BEGIN RECORD SET
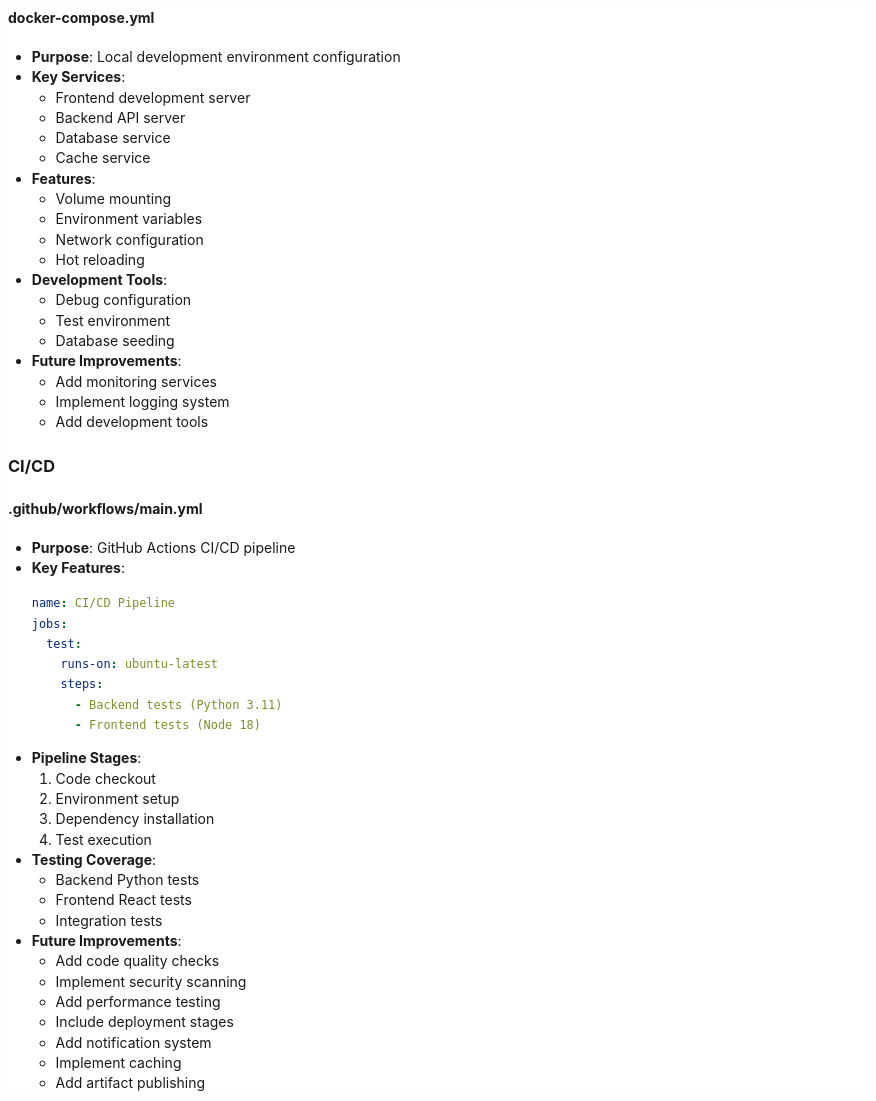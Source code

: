 #### docker-compose.yml
- **Purpose**: Local development environment configuration
- **Key Services**:
  - Frontend development server
  - Backend API server
  - Database service
  - Cache service
- **Features**:
  - Volume mounting
  - Environment variables
  - Network configuration
  - Hot reloading
- **Development Tools**:
  - Debug configuration
  - Test environment
  - Database seeding
- **Future Improvements**:
  - Add monitoring services
  - Implement logging system
  - Add development tools

### CI/CD
#### .github/workflows/main.yml
- **Purpose**: GitHub Actions CI/CD pipeline
- **Key Features**:
  ```yaml
  name: CI/CD Pipeline
  jobs:
    test:
      runs-on: ubuntu-latest
      steps:
        - Backend tests (Python 3.11)
        - Frontend tests (Node 18)
  ```
- **Pipeline Stages**:
  1. Code checkout
  2. Environment setup
  3. Dependency installation
  4. Test execution
- **Testing Coverage**:
  - Backend Python tests
  - Frontend React tests
  - Integration tests
- **Future Improvements**:
  - Add code quality checks
  - Implement security scanning
  - Add performance testing
  - Include deployment stages
  - Add notification system
  - Implement caching
  - Add artifact publishing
END RECORD SET
» **WHAT THE TASK REQUIRES**
Give again only the lines of the material above that run from the one with "- Implement logging system" through the end, both included, exactly as they appear.

» **THE COMPLETED TASK**
  - Implement logging system
  - Add development tools

### CI/CD
#### .github/workflows/main.yml
- **Purpose**: GitHub Actions CI/CD pipeline
- **Key Features**:
  ```yaml
  name: CI/CD Pipeline
  jobs:
    test:
      runs-on: ubuntu-latest
      steps:
        - Backend tests (Python 3.11)
        - Frontend tests (Node 18)
  ```
- **Pipeline Stages**:
  1. Code checkout
  2. Environment setup
  3. Dependency installation
  4. Test execution
- **Testing Coverage**:
  - Backend Python tests
  - Frontend React tests
  - Integration tests
- **Future Improvements**:
  - Add code quality checks
  - Implement security scanning
  - Add performance testing
  - Include deployment stages
  - Add notification system
  - Implement caching
  - Add artifact publishing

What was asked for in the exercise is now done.